-- Provided data --
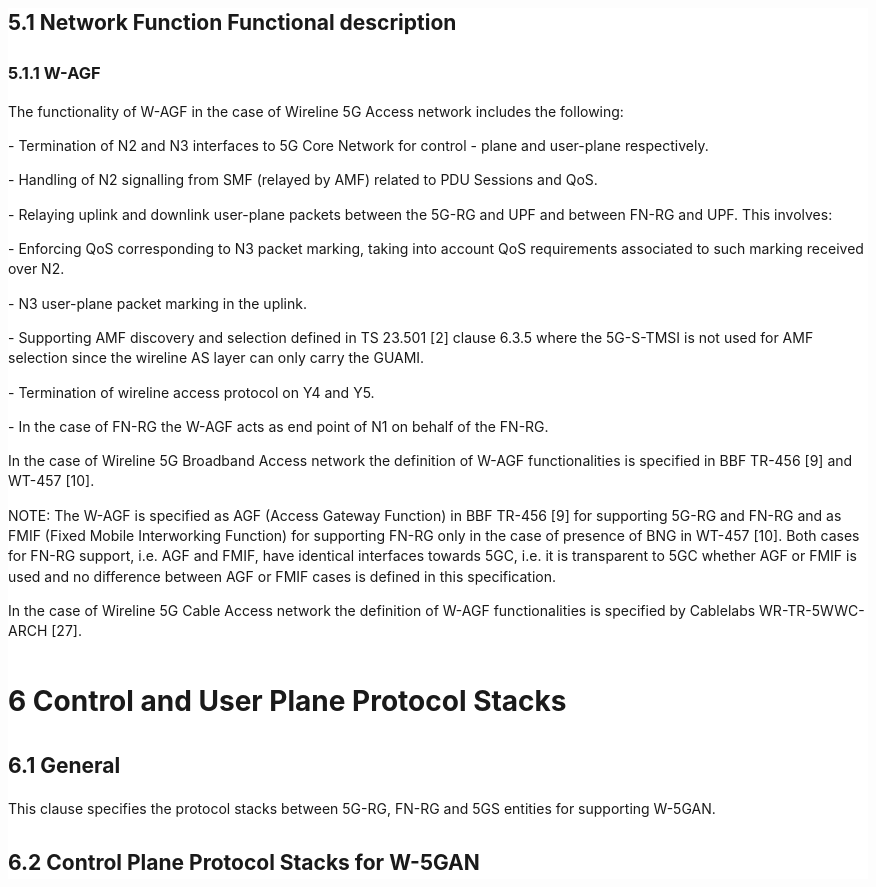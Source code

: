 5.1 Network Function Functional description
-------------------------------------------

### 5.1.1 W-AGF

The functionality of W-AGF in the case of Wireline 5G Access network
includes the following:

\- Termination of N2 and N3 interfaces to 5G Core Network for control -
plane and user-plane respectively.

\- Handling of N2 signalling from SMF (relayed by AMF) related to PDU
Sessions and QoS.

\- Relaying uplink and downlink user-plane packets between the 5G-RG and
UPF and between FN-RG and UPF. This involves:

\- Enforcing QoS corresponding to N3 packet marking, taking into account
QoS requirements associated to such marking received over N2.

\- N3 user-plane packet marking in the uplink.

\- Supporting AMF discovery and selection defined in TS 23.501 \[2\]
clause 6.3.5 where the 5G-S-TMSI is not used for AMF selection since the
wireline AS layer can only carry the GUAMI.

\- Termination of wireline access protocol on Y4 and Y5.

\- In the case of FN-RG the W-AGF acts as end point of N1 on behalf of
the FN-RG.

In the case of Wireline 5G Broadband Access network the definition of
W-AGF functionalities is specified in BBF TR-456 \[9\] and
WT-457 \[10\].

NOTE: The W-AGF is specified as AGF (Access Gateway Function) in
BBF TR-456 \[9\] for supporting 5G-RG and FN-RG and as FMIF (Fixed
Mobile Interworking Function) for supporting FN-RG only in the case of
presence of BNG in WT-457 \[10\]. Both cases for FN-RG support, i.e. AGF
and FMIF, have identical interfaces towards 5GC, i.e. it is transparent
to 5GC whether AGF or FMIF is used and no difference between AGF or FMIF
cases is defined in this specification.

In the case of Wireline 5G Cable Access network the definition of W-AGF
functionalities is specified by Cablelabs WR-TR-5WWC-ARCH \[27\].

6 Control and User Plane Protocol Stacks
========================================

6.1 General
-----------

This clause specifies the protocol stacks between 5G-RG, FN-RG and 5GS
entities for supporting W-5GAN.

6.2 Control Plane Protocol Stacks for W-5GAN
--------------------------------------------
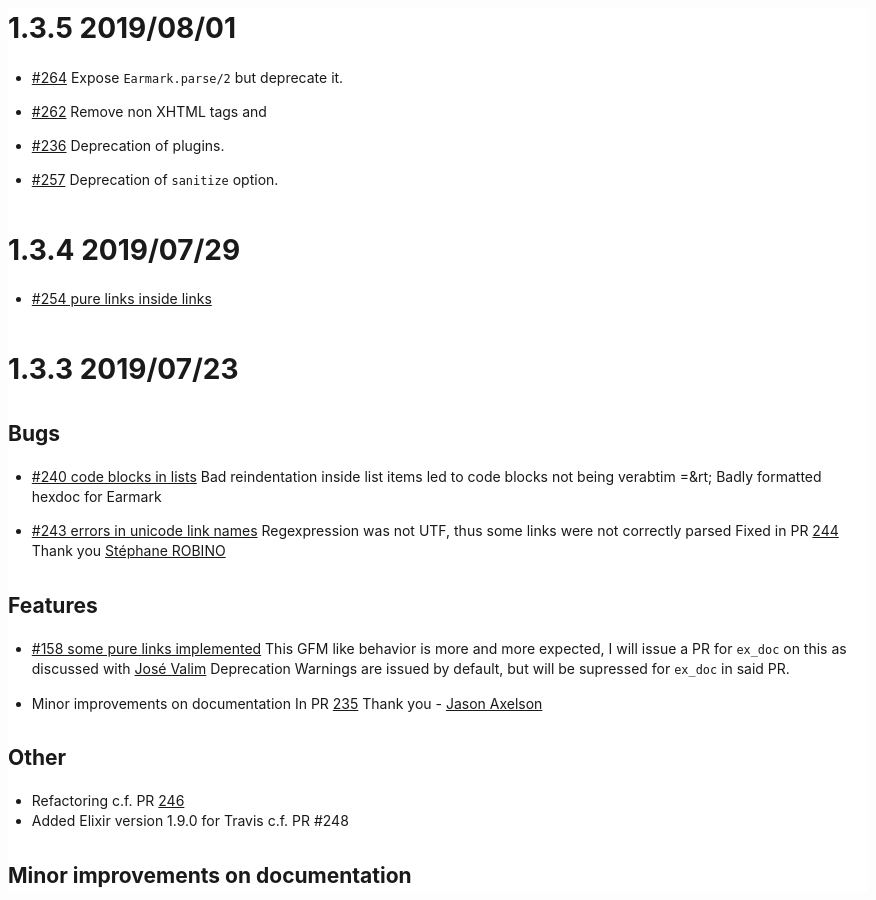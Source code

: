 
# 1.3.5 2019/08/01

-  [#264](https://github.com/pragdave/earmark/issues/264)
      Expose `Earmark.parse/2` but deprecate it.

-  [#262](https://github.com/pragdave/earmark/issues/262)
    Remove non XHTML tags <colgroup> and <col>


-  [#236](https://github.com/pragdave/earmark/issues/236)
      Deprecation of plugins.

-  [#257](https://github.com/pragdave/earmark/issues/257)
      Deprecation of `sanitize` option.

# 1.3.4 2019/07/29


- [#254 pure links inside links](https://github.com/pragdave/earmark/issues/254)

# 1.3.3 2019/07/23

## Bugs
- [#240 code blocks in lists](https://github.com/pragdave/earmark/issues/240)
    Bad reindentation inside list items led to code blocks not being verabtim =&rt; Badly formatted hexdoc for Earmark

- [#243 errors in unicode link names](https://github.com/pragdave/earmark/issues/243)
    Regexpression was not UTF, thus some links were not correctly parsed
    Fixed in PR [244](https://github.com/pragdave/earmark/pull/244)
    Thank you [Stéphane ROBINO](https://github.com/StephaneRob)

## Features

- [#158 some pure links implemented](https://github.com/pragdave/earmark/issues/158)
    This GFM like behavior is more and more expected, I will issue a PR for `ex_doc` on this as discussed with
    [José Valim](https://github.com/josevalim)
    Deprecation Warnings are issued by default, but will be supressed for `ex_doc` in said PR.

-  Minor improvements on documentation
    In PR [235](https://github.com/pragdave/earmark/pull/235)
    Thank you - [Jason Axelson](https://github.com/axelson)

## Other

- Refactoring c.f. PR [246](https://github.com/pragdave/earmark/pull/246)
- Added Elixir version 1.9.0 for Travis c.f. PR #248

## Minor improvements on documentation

-- Instructions to follow --
Reproduce exactly the section above that begins at the line containing "- [#243 errors" and ends at the line containing "[José Valim](h", leaving out all other lines.

-- Answer box --
- [#243 errors in unicode link names](https://github.com/pragdave/earmark/issues/243)
    Regexpression was not UTF, thus some links were not correctly parsed
    Fixed in PR [244](https://github.com/pragdave/earmark/pull/244)
    Thank you [Stéphane ROBINO](https://github.com/StephaneRob)

## Features

- [#158 some pure links implemented](https://github.com/pragdave/earmark/issues/158)
    This GFM like behavior is more and more expected, I will issue a PR for `ex_doc` on this as discussed with
    [José Valim](https://github.com/josevalim)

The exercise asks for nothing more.